2012 Will Be An Awful Year

Yesterday as I was leaving the house to fill an important prescription I needed for a flu, I ran into a dear neighbor Eric. We started a casual conversation. You know, "making small talk." At first we talked about our travels and adventures. Then we both started to talk about the "here and now."

We both agreed that we had never seen this country in such bad shape. I mentioned the great website Shadow Statistics that sets the actual US unemployment rate at 16%; just short of the unemployment one sees in a great depression. We agreed that the government is not telling the population the truth about what is going on. If they told the truth, we all would panic, or so they think.

Eric and I both agreed that 2012 is going to be a bad year with more unemployment, foreclosures, and economic misery. Eric and I felt sorry for the young people just starting their careers and looking for work.

Eric was especially skeptical of the right-wing politicians who want to take the benefits away from the poor. I pointed out to him that I spent 5 years living in Brasil in the 1970's during the military government. At that time Brasil was a society where 97% of the productive assets were controlled by 1% of the population. You were either rich /upper middle class or poor.

I was an American man from a humble middle class family in Houston. But with my total expatriate benefit package of $50,000 a year US, I was in the upper class in Brasil. I lived in a humble middle class apartment. I didn't own a car. I had no fancy jewelry. I did not have a fancy wardrobe. When I walked out on the streets of Rio, I could have easily been mistaken for a Brasilian of German ancestry from the south of the country.
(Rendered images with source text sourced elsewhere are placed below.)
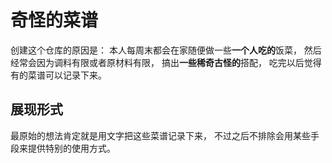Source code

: # 奇怪的菜谱

创建这个仓库的原因是：
本人每周末都会在家随便做一些**一个人吃的**饭菜，
然后经常会因为调料有限或者原材料有限，
搞出**一些稀奇古怪的**搭配，
吃完以后觉得有的菜谱可以记录下来。

## 展现形式

最原始的想法肯定就是用文字把这些菜谱记录下来，
不过之后不排除会用某些手段来提供特别的使用方式。
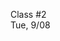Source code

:<div class="lecture1">

<div class="column_date">
<p markdown="block">

Class #2 <br>
Tue, 9/08

</p>
</div>
<div class="column_materials">
<p markdown="block">



</p>
</div>

<div class="column_assign">
<p markdown="block">



</p>
</div>

</div>

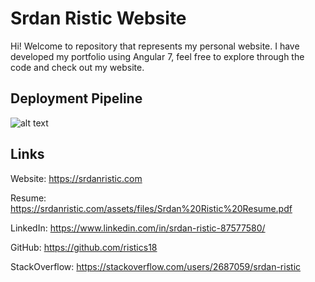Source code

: # Srdan Ristic Website

Hi! Welcome to repository that represents my personal website. I have developed my portfolio using Angular 7, feel free to explore through the code and check out my website.

## Deployment Pipeline

![alt text](https://srdanristic.com/assets/img/projects/portfolio.png)

## Links

Website: https://srdanristic.com

Resume: https://srdanristic.com/assets/files/Srdan%20Ristic%20Resume.pdf

LinkedIn: https://www.linkedin.com/in/srdan-ristic-87577580/

GitHub: https://github.com/ristics18

StackOverflow: https://stackoverflow.com/users/2687059/srdan-ristic
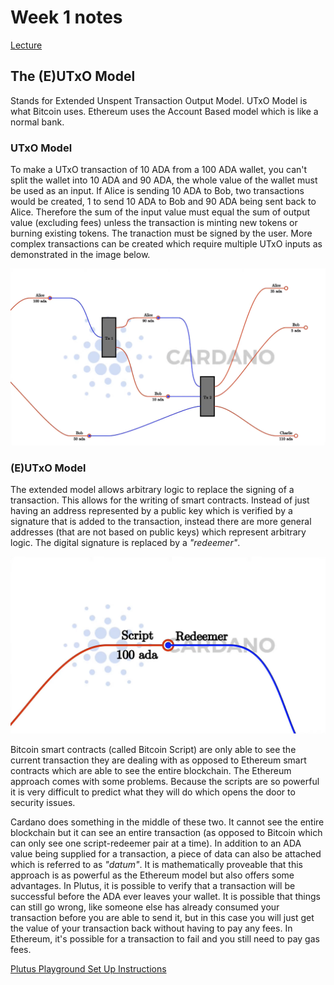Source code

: # Week 1 notes

[Lecture](https://www.youtube.com/watch?v=IEn6jUo-0vU)

## The (E)UTxO Model

Stands for Extended Unspent Transaction Output Model.
UTxO Model is what Bitcoin uses. Ethereum uses the Account Based model which is like a normal bank.

### UTxO Model

To make a UTxO transaction of 10 ADA from a 100 ADA wallet, you can't split the wallet into 10 ADA and 90 ADA, the whole value of the wallet must be used as an input. If Alice is sending 10 ADA to Bob, two transactions would be created, 1 to send 10 ADA to Bob and 90 ADA being sent back to Alice. Therefore the sum of the input value must equal the sum of output value (excluding fees) unless the transaction is minting new tokens or burning existing tokens. The tranaction must be signed by the user. More complex transactions can be created which require multiple UTxO inputs as demonstrated in the image below.

![image](./images/utxo-model.png "UTxO Model Example")

### (E)UTxO Model

The extended model allows arbitrary logic to replace the signing of a transaction. This allows for the writing of smart contracts. Instead of just having an address represented by a public key which is verified by a signature that is added to the transaction, instead there are more general addresses (that are not based on public keys) which represent arbitrary logic. The digital signature is replaced by a _"redeemer"_.

![image](./images/script-redeemer.png "(E)UTxO Script-Redeemer Example")

Bitcoin smart contracts (called Bitcoin Script) are only able to see the current transaction they are dealing with as opposed to Ethereum smart contracts which are able to see the entire blockchain. The Ethereum approach comes with some problems. Because the scripts are so powerful it is very difficult to predict what they will do which opens the door to security issues.

Cardano does something in the middle of these two. It cannot see the entire blockchain but it can see an entire transaction (as opposed to Bitcoin which can only see one script-redeemer pair at a time). In addition to an ADA value being supplied for a transaction, a piece of data can also be attached which is referred to as _"datum"_. It is mathematically proveable that this approach is as powerful as the Ethereum model but also offers some advantages. In Plutus, it is possible to verify that a transaction will be successful before the ADA ever leaves your wallet. It is possible that things can still go wrong, like someone else has already consumed your transaction before you are able to send it, but in this case you will just get the value of your transaction back without having to pay any fees. In Ethereum, it's possible for a transaction to fail and you still need to pay gas fees.

[Plutus Playground Set Up Instructions](https://youtu.be/IEn6jUo-0vU?t=1639)
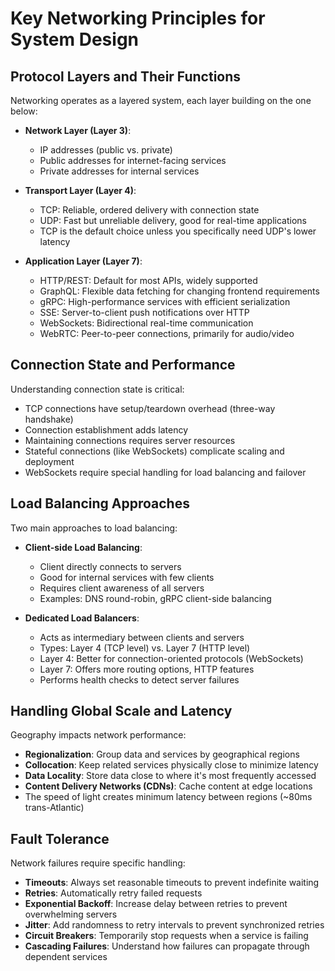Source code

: # Key Networking Principles for System Design

## Protocol Layers and Their Functions

Networking operates as a layered system, each layer building on the one below:

- **Network Layer (Layer 3)**:

  - IP addresses (public vs. private)
  - Public addresses for internet-facing services
  - Private addresses for internal services

- **Transport Layer (Layer 4)**:

  - TCP: Reliable, ordered delivery with connection state
  - UDP: Fast but unreliable delivery, good for real-time applications
  - TCP is the default choice unless you specifically need UDP's lower latency

- **Application Layer (Layer 7)**:
  - HTTP/REST: Default for most APIs, widely supported
  - GraphQL: Flexible data fetching for changing frontend requirements
  - gRPC: High-performance services with efficient serialization
  - SSE: Server-to-client push notifications over HTTP
  - WebSockets: Bidirectional real-time communication
  - WebRTC: Peer-to-peer connections, primarily for audio/video

## Connection State and Performance

Understanding connection state is critical:

- TCP connections have setup/teardown overhead (three-way handshake)
- Connection establishment adds latency
- Maintaining connections requires server resources
- Stateful connections (like WebSockets) complicate scaling and deployment
- WebSockets require special handling for load balancing and failover

## Load Balancing Approaches

Two main approaches to load balancing:

- **Client-side Load Balancing**:

  - Client directly connects to servers
  - Good for internal services with few clients
  - Requires client awareness of all servers
  - Examples: DNS round-robin, gRPC client-side balancing

- **Dedicated Load Balancers**:
  - Acts as intermediary between clients and servers
  - Types: Layer 4 (TCP level) vs. Layer 7 (HTTP level)
  - Layer 4: Better for connection-oriented protocols (WebSockets)
  - Layer 7: Offers more routing options, HTTP features
  - Performs health checks to detect server failures

## Handling Global Scale and Latency

Geography impacts network performance:

- **Regionalization**: Group data and services by geographical regions
- **Collocation**: Keep related services physically close to minimize latency
- **Data Locality**: Store data close to where it's most frequently accessed
- **Content Delivery Networks (CDNs)**: Cache content at edge locations
- The speed of light creates minimum latency between regions (~80ms trans-Atlantic)

## Fault Tolerance

Network failures require specific handling:

- **Timeouts**: Always set reasonable timeouts to prevent indefinite waiting
- **Retries**: Automatically retry failed requests
- **Exponential Backoff**: Increase delay between retries to prevent overwhelming servers
- **Jitter**: Add randomness to retry intervals to prevent synchronized retries
- **Circuit Breakers**: Temporarily stop requests when a service is failing
- **Cascading Failures**: Understand how failures can propagate through dependent services
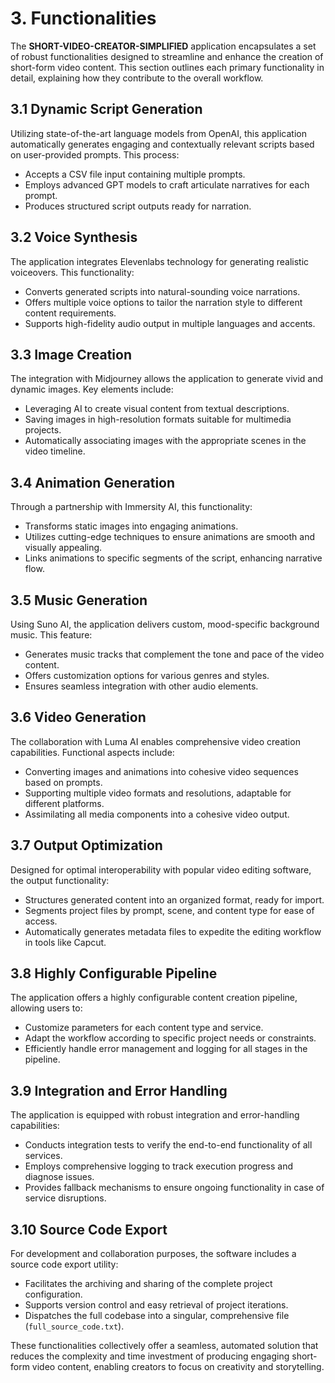 # 3. Functionalities

The **SHORT-VIDEO-CREATOR-SIMPLIFIED** application encapsulates a set of robust functionalities designed to streamline and enhance the creation of short-form video content. This section outlines each primary functionality in detail, explaining how they contribute to the overall workflow.

## 3.1 Dynamic Script Generation

Utilizing state-of-the-art language models from OpenAI, this application automatically generates engaging and contextually relevant scripts based on user-provided prompts. This process:
- Accepts a CSV file input containing multiple prompts.
- Employs advanced GPT models to craft articulate narratives for each prompt.
- Produces structured script outputs ready for narration.

## 3.2 Voice Synthesis

The application integrates Elevenlabs technology for generating realistic voiceovers. This functionality:
- Converts generated scripts into natural-sounding voice narrations.
- Offers multiple voice options to tailor the narration style to different content requirements.
- Supports high-fidelity audio output in multiple languages and accents.

## 3.3 Image Creation

The integration with Midjourney allows the application to generate vivid and dynamic images. Key elements include:
- Leveraging AI to create visual content from textual descriptions.
- Saving images in high-resolution formats suitable for multimedia projects.
- Automatically associating images with the appropriate scenes in the video timeline.

## 3.4 Animation Generation

Through a partnership with Immersity AI, this functionality:
- Transforms static images into engaging animations.
- Utilizes cutting-edge techniques to ensure animations are smooth and visually appealing.
- Links animations to specific segments of the script, enhancing narrative flow.

## 3.5 Music Generation

Using Suno AI, the application delivers custom, mood-specific background music. This feature:
- Generates music tracks that complement the tone and pace of the video content.
- Offers customization options for various genres and styles.
- Ensures seamless integration with other audio elements.

## 3.6 Video Generation

The collaboration with Luma AI enables comprehensive video creation capabilities. Functional aspects include:
- Converting images and animations into cohesive video sequences based on prompts.
- Supporting multiple video formats and resolutions, adaptable for different platforms.
- Assimilating all media components into a cohesive video output.

## 3.7 Output Optimization

Designed for optimal interoperability with popular video editing software, the output functionality:
- Structures generated content into an organized format, ready for import.
- Segments project files by prompt, scene, and content type for ease of access.
- Automatically generates metadata files to expedite the editing workflow in tools like Capcut.

## 3.8 Highly Configurable Pipeline

The application offers a highly configurable content creation pipeline, allowing users to:
- Customize parameters for each content type and service.
- Adapt the workflow according to specific project needs or constraints.
- Efficiently handle error management and logging for all stages in the pipeline.

## 3.9 Integration and Error Handling

The application is equipped with robust integration and error-handling capabilities:
- Conducts integration tests to verify the end-to-end functionality of all services.
- Employs comprehensive logging to track execution progress and diagnose issues.
- Provides fallback mechanisms to ensure ongoing functionality in case of service disruptions.

## 3.10 Source Code Export

For development and collaboration purposes, the software includes a source code export utility:
- Facilitates the archiving and sharing of the complete project configuration.
- Supports version control and easy retrieval of project iterations.
- Dispatches the full codebase into a singular, comprehensive file (`full_source_code.txt`). 

These functionalities collectively offer a seamless, automated solution that reduces the complexity and time investment of producing engaging short-form video content, enabling creators to focus on creativity and storytelling.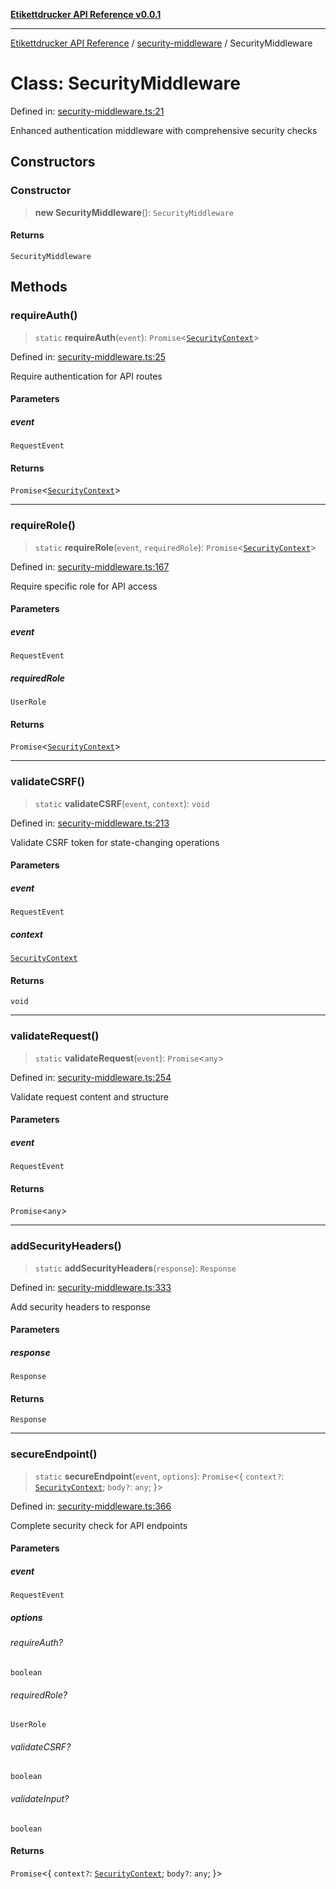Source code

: [**Etikettdrucker API Reference v0.0.1**](../../README.md)

***

[Etikettdrucker API Reference](../../modules.md) / [security-middleware](../README.md) / SecurityMiddleware

# Class: SecurityMiddleware

Defined in: [security-middleware.ts:21](https://github.com/JayeshKakkad-Rotoclear/Etikettdruck/blob/main/src/lib/security-middleware.ts#L21)

Enhanced authentication middleware with comprehensive security checks

## Constructors

### Constructor

> **new SecurityMiddleware**(): `SecurityMiddleware`

#### Returns

`SecurityMiddleware`

## Methods

### requireAuth()

> `static` **requireAuth**(`event`): `Promise`\<[`SecurityContext`](../interfaces/SecurityContext.md)\>

Defined in: [security-middleware.ts:25](https://github.com/JayeshKakkad-Rotoclear/Etikettdruck/blob/main/src/lib/security-middleware.ts#L25)

Require authentication for API routes

#### Parameters

##### event

`RequestEvent`

#### Returns

`Promise`\<[`SecurityContext`](../interfaces/SecurityContext.md)\>

***

### requireRole()

> `static` **requireRole**(`event`, `requiredRole`): `Promise`\<[`SecurityContext`](../interfaces/SecurityContext.md)\>

Defined in: [security-middleware.ts:167](https://github.com/JayeshKakkad-Rotoclear/Etikettdruck/blob/main/src/lib/security-middleware.ts#L167)

Require specific role for API access

#### Parameters

##### event

`RequestEvent`

##### requiredRole

`UserRole`

#### Returns

`Promise`\<[`SecurityContext`](../interfaces/SecurityContext.md)\>

***

### validateCSRF()

> `static` **validateCSRF**(`event`, `context`): `void`

Defined in: [security-middleware.ts:213](https://github.com/JayeshKakkad-Rotoclear/Etikettdruck/blob/main/src/lib/security-middleware.ts#L213)

Validate CSRF token for state-changing operations

#### Parameters

##### event

`RequestEvent`

##### context

[`SecurityContext`](../interfaces/SecurityContext.md)

#### Returns

`void`

***

### validateRequest()

> `static` **validateRequest**(`event`): `Promise`\<`any`\>

Defined in: [security-middleware.ts:254](https://github.com/JayeshKakkad-Rotoclear/Etikettdruck/blob/main/src/lib/security-middleware.ts#L254)

Validate request content and structure

#### Parameters

##### event

`RequestEvent`

#### Returns

`Promise`\<`any`\>

***

### addSecurityHeaders()

> `static` **addSecurityHeaders**(`response`): `Response`

Defined in: [security-middleware.ts:333](https://github.com/JayeshKakkad-Rotoclear/Etikettdruck/blob/main/src/lib/security-middleware.ts#L333)

Add security headers to response

#### Parameters

##### response

`Response`

#### Returns

`Response`

***

### secureEndpoint()

> `static` **secureEndpoint**(`event`, `options`): `Promise`\<\{ `context?`: [`SecurityContext`](../interfaces/SecurityContext.md); `body?`: `any`; \}\>

Defined in: [security-middleware.ts:366](https://github.com/JayeshKakkad-Rotoclear/Etikettdruck/blob/main/src/lib/security-middleware.ts#L366)

Complete security check for API endpoints

#### Parameters

##### event

`RequestEvent`

##### options

###### requireAuth?

`boolean`

###### requiredRole?

`UserRole`

###### validateCSRF?

`boolean`

###### validateInput?

`boolean`

#### Returns

`Promise`\<\{ `context?`: [`SecurityContext`](../interfaces/SecurityContext.md); `body?`: `any`; \}\>
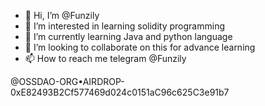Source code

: - 👋 Hi, I’m @Funzily
- 👀 I’m interested in learning solidity programming
- 🌱 I’m currently learning Java and python language
- 💞️ I’m looking to collaborate on this for advance learning
- 📫 How to reach me telegram @Funzily



@OSSDAO-ORG•AIRDROP-0xE82493B2Cf577469d024c0151aC96c625C3e91b7
<!---
Funzily/Funzily is a ✨ special ✨ repository because its `README.md` (this file) appears on your GitHub profile.
You can click the Preview link to take a look at your changes.
--->
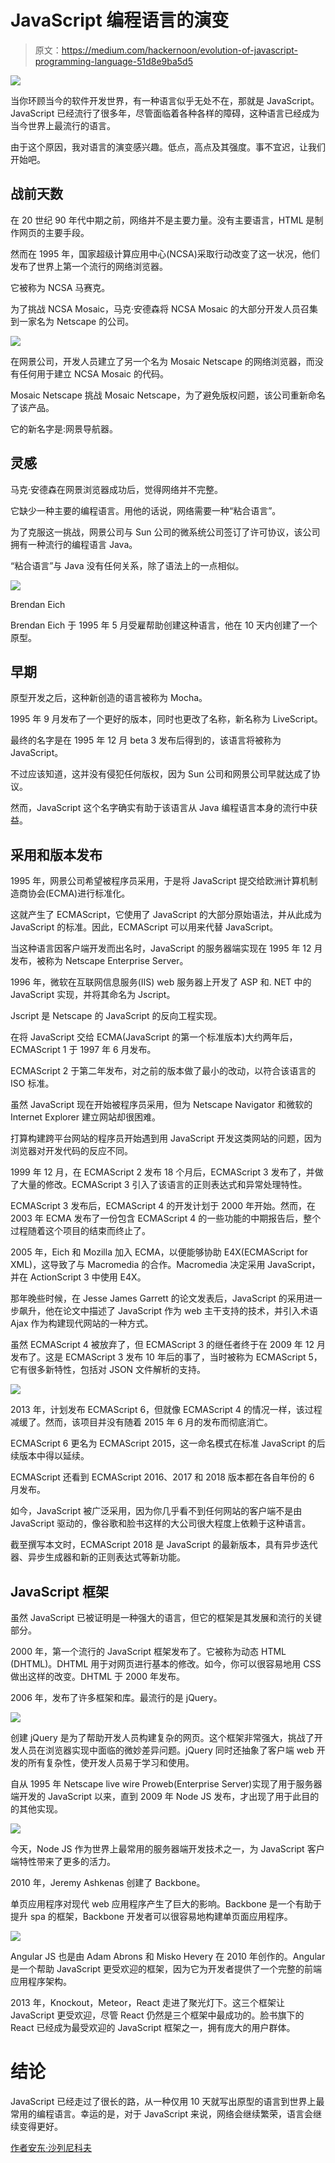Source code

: # JavaScript 编程语言的演变

> 原文：<https://medium.com/hackernoon/evolution-of-javascript-programming-language-51d8e9ba5d5>

![](img/2450d6b6468afa14bed6c4a0a1c61e37.png)

当你环顾当今的软件开发世界，有一种语言似乎无处不在，那就是 JavaScript。JavaScript 已经流行了很多年，尽管面临着各种各样的障碍，这种语言已经成为当今世界上最流行的语言。

由于这个原因，我对语言的演变感兴趣。低点，高点及其强度。事不宜迟，让我们开始吧。

## 战前天数

在 20 世纪 90 年代中期之前，网络并不是主要力量。没有主要语言，HTML 是制作网页的主要手段。

然而在 1995 年，国家超级计算应用中心(NCSA)采取行动改变了这一状况，他们发布了世界上第一个流行的网络浏览器。

它被称为 NCSA 马赛克。

为了挑战 NCSA Mosaic，马克·安德森将 NCSA Mosaic 的大部分开发人员召集到一家名为 Netscape 的公司。

![](img/9e47bc01e45c74e6418068ff2f0e22bb.png)

在网景公司，开发人员建立了另一个名为 Mosaic Netscape 的网络浏览器，而没有任何用于建立 NCSA Mosaic 的代码。

Mosaic Netscape 挑战 Mosaic Netscape，为了避免版权问题，该公司重新命名了该产品。

它的新名字是:网景导航器。

## 灵感

马克·安德森在网景浏览器成功后，觉得网络并不完整。

它缺少一种主要的编程语言。用他的话说，网络需要一种“粘合语言”。

为了克服这一挑战，网景公司与 Sun 公司的微系统公司签订了许可协议，该公司拥有一种流行的编程语言 Java。

“粘合语言”与 Java 没有任何关系，除了语法上的一点相似。

![](img/867bda7d9cc764808bf697ba88580bd3.png)

Brendan Eich

Brendan Eich 于 1995 年 5 月受雇帮助创建这种语言，他在 10 天内创建了一个原型。

## 早期

原型开发之后，这种新创造的语言被称为 Mocha。

1995 年 9 月发布了一个更好的版本，同时也更改了名称，新名称为 LiveScript。

最终的名字是在 1995 年 12 月 beta 3 发布后得到的，该语言将被称为 JavaScript。

不过应该知道，这并没有侵犯任何版权，因为 Sun 公司和网景公司早就达成了协议。

然而，JavaScript 这个名字确实有助于该语言从 Java 编程语言本身的流行中获益。

## 采用和版本发布

1995 年，网景公司希望被程序员采用，于是将 JavaScript 提交给欧洲计算机制造商协会(ECMA)进行标准化。

这就产生了 ECMAScript，它使用了 JavaScript 的大部分原始语法，并从此成为 JavaScript 的标准。因此，ECMAScript 可以用来代替 JavaScript。

当这种语言因客户端开发而出名时，JavaScript 的服务器端实现在 1995 年 12 月发布，被称为 Netscape Enterprise Server。

1996 年，微软在互联网信息服务(IIS) web 服务器上开发了 ASP 和. NET 中的 JavaScript 实现，并将其命名为 Jscript。

Jscript 是 Netscape 的 JavaScript 的反向工程实现。

在将 JavaScript 交给 ECMA(JavaScript 的第一个标准版本)大约两年后，ECMAScript 1 于 1997 年 6 月发布。

ECMAScript 2 于第二年发布，对之前的版本做了最小的改动，以符合该语言的 ISO 标准。

虽然 JavaScript 现在开始被程序员采用，但为 Netscape Navigator 和微软的 Internet Explorer 建立网站却很困难。

打算构建跨平台网站的程序员开始遇到用 JavaScript 开发这类网站的问题，因为浏览器对开发代码的反应不同。

1999 年 12 月，在 ECMAScript 2 发布 18 个月后，ECMAScript 3 发布了，并做了大量的修改。ECMAScript 3 引入了该语言的正则表达式和异常处理特性。

ECMAScript 3 发布后，ECMAScript 4 的开发计划于 2000 年开始。然而，在 2003 年 ECMA 发布了一份包含 ECMAScript 4 的一些功能的中期报告后，整个过程随着这个项目的结束而终止了。

2005 年，Eich 和 Mozilla 加入 ECMA，以便能够协助 E4X(ECMAScript for XML)，这导致了与 Macromedia 的合作。Macromedia 决定采用 JavaScript，并在 ActionScript 3 中使用 E4X。

那年晚些时候，在 Jesse James Garrett 的论文发表后，JavaScript 的采用进一步飙升，他在论文中描述了 JavaScript 作为 web 主干支持的技术，并引入术语 Ajax 作为构建现代网站的一种方式。

虽然 ECMAScript 4 被放弃了，但 ECMAScript 3 的继任者终于在 2009 年 12 月发布了。这是 ECMAScript 3 发布 10 年后的事了，当时被称为 ECMAScript 5，它有很多新特性，包括对 JSON 文件解析的支持。

![](img/b971110156fc2e267818509d5e210267.png)

2013 年，计划发布 ECMAScript 6，但就像 ECMAScript 4 的情况一样，该过程减缓了。然而，该项目并没有随着 2015 年 6 月的发布而彻底消亡。

ECMAScript 6 更名为 ECMAScript 2015，这一命名模式在标准 JavaScript 的后续版本中得以延续。

ECMAScript 还看到 ECMAScript 2016、2017 和 2018 版本都在各自年份的 6 月发布。

如今，JavaScript 被广泛采用，因为你几乎看不到任何网站的客户端不是由 JavaScript 驱动的，像谷歌和脸书这样的大公司很大程度上依赖于这种语言。

截至撰写本文时，ECMAScript 2018 是 JavaScript 的最新版本，具有异步迭代器、异步生成器和新的正则表达式等新功能。

## JavaScript 框架

虽然 JavaScript 已被证明是一种强大的语言，但它的框架是其发展和流行的关键部分。

2000 年，第一个流行的 JavaScript 框架发布了。它被称为动态 HTML (DHTML)。DHTML 用于对网页进行基本的修改。如今，你可以很容易地用 CSS 做出这样的改变。DHTML 于 2000 年发布。

2006 年，发布了许多框架和库。最流行的是 jQuery。

![](img/5808888e3972756d96c9591008045289.png)

创建 jQuery 是为了帮助开发人员构建复杂的网页。这个框架非常强大，挑战了开发人员在浏览器实现中面临的微妙差异问题。jQuery 同时还抽象了客户端 web 开发的所有复杂性，使开发人员易于学习和使用。

自从 1995 年 Netscape live wire Proweb(Enterprise Server)实现了用于服务器端开发的 JavaScript 以来，直到 2009 年 Node JS 发布，才出现了用于此目的的其他实现。

![](img/20b589241d1426646f4a4bc5b3dffa91.png)

今天，Node JS 作为世界上最常用的服务器端开发技术之一，为 JavaScript 客户端特性带来了更多的活力。

2010 年，Jeremy Ashkenas 创建了 Backbone。

单页应用程序对现代 web 应用程序产生了巨大的影响。Backbone 是一个有助于提升 spa 的框架，Backbone 开发者可以很容易地构建单页面应用程序。

![](img/4ce9c1e4dd53680a30224c32e09c24cf.png)

Angular JS 也是由 Adam Abrons 和 Misko Hevery 在 2010 年创作的。Angular 是一个帮助 JavaScript 更受欢迎的框架，因为它为开发者提供了一个完整的前端应用程序架构。

2013 年，Knockout，Meteor，React 走进了聚光灯下。这三个框架让 JavaScript 更受欢迎，尽管 React 仍然是三个框架中最成功的。脸书旗下的 React 已经成为最受欢迎的 JavaScript 框架之一，拥有庞大的用户群体。

# 结论

JavaScript 已经走过了很长的路，从一种仅用 10 天就写出原型的语言到世界上最常用的编程语言。幸运的是，对于 JavaScript 来说，网络会继续繁荣，语言会继续变得更好。

[作者安东·沙列尼科夫](https://www.linkedin.com/in/anton-shaleynikov-45812a1/)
I explained to Eric that it took 5 keys to get from the from door of my apartment building (Edificio Sao Roberto) to the front door of my apartment on the 5th floor. All of these keys were to make sure that some poor robber could not get up to my apartment.

I told Eric that I would get up early each morning and go for a run along Copacabana Beach. Run along with me was an off-duty Rio de Janeiro police officer named Elmo. He would always wear shirts and a tank top. He carried his shoulder holster and .38 pistol at all times. My body guard was with me to protect me against kidnappers. When the work out was finished, I had my shower and a breakfast. Elmo would be downstairs awaiting me. He drove a late-model Chevrolet. It was run down. Elmo and I looked like two poor Brasilians. This keep us out of the sights of kidnappers and robbers.

I told Eric that Elmo would drive me to work and bring me home in the evening.

I told Eric that when we move to a society with just the rich and the poor those of us with some money and assets left will have to live in fortresses.

We both agreed that the economy is going to get very ugly next year.